Liberals hate this view of the physical part of creation, this “speciesism”. That’s why they never mention it. Or obscure it. Or obfuscate about it (such as saying that we are “giving back to God” as our stewardship.) Or just plain outright lie about it, sometimes.

There are 2 parts to showing God setting this up. The first is in the very design of human nature: we are above every other (physical) living thing, and we have worth that exceeds in kind every other living thing. Indeed, in the moral order, a single human being is worth more than the entirety of the physical universe. There is simply no comparison. The truth of this overwhelming status is attested to in 2 places right at the beginning of Scripture:

“So God created man in His own image”

It wasn’t until God had done this that the world was “very good”. God doesn’t say this of anything else in creation, just of men. It is a likeness of a whole different order than that of the rest of what was created.

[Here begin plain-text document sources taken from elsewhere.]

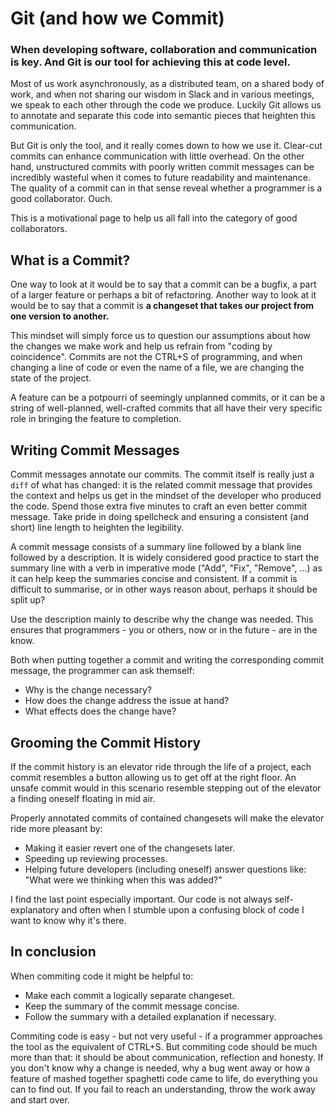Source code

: # Git (and how we Commit)

### When developing software, collaboration and communication is key. And Git is our tool for achieving this at code level.

Most of us work asynchronously, as a distributed team, on a shared body of work, and when not sharing our wisdom in Slack and in various meetings, we speak to each other through the code we produce. Luckily Git allows us to annotate and separate this code into semantic pieces that heighten this communication.

But Git is only the tool, and it really comes down to how we use it. Clear-cut commits can enhance communication with little overhead. On the other hand, unstructured commits with poorly written commit messages can be incredibly wasteful when it comes to future readability and maintenance. The quality of a commit can in that sense reveal whether a programmer is a good collaborator. Ouch.

This is a motivational page to help us all fall into the category of good collaborators.

## What is a Commit?

One way to look at it would be to say that a commit can be a bugfix, a part of a larger feature or perhaps a bit of refactoring. Another way to look at it would be to say that a commit is **a changeset that takes our project from one version to another.**

This mindset will simply force us to question our assumptions about how the changes we make work and help us refrain from "coding by coincidence". Commits are not the CTRL+S of programming, and when changing a line of code or even the name of a file, we are changing the state of the project.

A feature can be a potpourri of seemingly unplanned commits, or it can be a string of well-planned, well-crafted commits that all have their very specific role in bringing the feature to completion.

## Writing Commit Messages

Commit messages annotate our commits. The commit itself is really just a `diff` of what has changed: it is the related commit message that provides the context and helps us get in the mindset of the developer who produced the code. Spend those extra five minutes to craft an even better commit message. Take pride in doing spellcheck and ensuring a consistent (and short) line length to heighten the legibility.

A commit message consists of a summary line followed by a blank line followed by a description. It is widely considered good practice to start the summary line with a verb in imperative mode ("Add", "Fix", "Remove", ...) as it can help keep the summaries concise and consistent. If a commit is difficult to summarise, or in other ways reason about, perhaps it should be split up?

Use the description mainly to describe why the change was needed. This ensures that programmers - you or others, now or in the future - are in the know.

Both when putting together a commit and writing the corresponding commit message, the programmer can ask themself:

* Why is the change necessary?
* How does the change address the issue at hand?
* What effects does the change have?

## Grooming the Commit History

If the commit history is an elevator ride through the life of a project, each commit resembles a button allowing us to get off at the right floor. An unsafe commit would in this scenario resemble stepping out of the elevator a finding oneself floating in mid air.

Properly annotated commits of contained changesets will make the elevator ride more pleasant by:

* Making it easier revert one of the changesets later.
* Speeding up reviewing processes.
* Helping future developers (including oneself) answer questions like: "What were we thinking when this was added?"

I find the last point especially important. Our code is not always self-explanatory and often when I stumble upon a confusing block of code I want to know why it's there.

## In conclusion

When commiting code it might be helpful to:

* Make each commit a logically separate changeset.
* Keep the summary of the commit message concise.
* Follow the summary with a detailed explanation if necessary.

Commiting code is easy - but not very useful - if a programmer approaches the tool as the equivalent of CTRL+S. But commiting code should be much more than that: it should be about communication, reflection and honesty. If you don't know why a change is needed, why a bug went away or how a feature of mashed together spaghetti code came to life, do everything you can to find out. If you fail to reach an understanding, throw the work away and start over.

Secondly, God brings all the animals before Adam to be named:

brought them to Adam to see what he would call them. And whatever Adam called each living creature, that was its name.
To name someone was to be over them. It implies true superiority.

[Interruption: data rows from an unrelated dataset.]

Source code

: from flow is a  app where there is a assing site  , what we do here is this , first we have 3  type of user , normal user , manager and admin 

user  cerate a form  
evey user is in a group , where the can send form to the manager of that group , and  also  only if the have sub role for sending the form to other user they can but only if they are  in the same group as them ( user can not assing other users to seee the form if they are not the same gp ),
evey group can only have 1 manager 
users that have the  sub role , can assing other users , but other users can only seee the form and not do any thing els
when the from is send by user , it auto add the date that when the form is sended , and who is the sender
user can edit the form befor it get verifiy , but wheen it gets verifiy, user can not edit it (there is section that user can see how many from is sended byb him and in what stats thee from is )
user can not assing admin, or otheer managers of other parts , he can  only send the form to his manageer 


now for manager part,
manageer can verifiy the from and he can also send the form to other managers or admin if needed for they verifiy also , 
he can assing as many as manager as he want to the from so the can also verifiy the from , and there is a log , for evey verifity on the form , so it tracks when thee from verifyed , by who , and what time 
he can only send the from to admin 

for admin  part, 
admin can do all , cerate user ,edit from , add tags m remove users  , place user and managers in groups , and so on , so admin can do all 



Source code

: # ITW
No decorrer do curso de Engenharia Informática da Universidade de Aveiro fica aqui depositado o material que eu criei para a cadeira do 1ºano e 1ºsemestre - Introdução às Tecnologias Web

Then, God confirms that man is indeed over the rest of creation, by an explicit conferral:

And God blessed them. And God said to them, “Be fruitful and multiply and fill the earth and subdue it, and have dominion over the fish of the sea and over the birds of the heavens and over every living thing that moves on the earth.”

Here, God is not merely pointing out that man is more excellent than the rest of creation, but declaring that man is to hold dominion over it. Then, he confirms that this dominion is not only in the sense of ruling (i.e. deciding), but also that ruling was for man’s benefit:

And God said, “See, I have given you every herb that yields seed which is on the face of all the earth, and every tree whose fruit yields seed; to you it shall be for food.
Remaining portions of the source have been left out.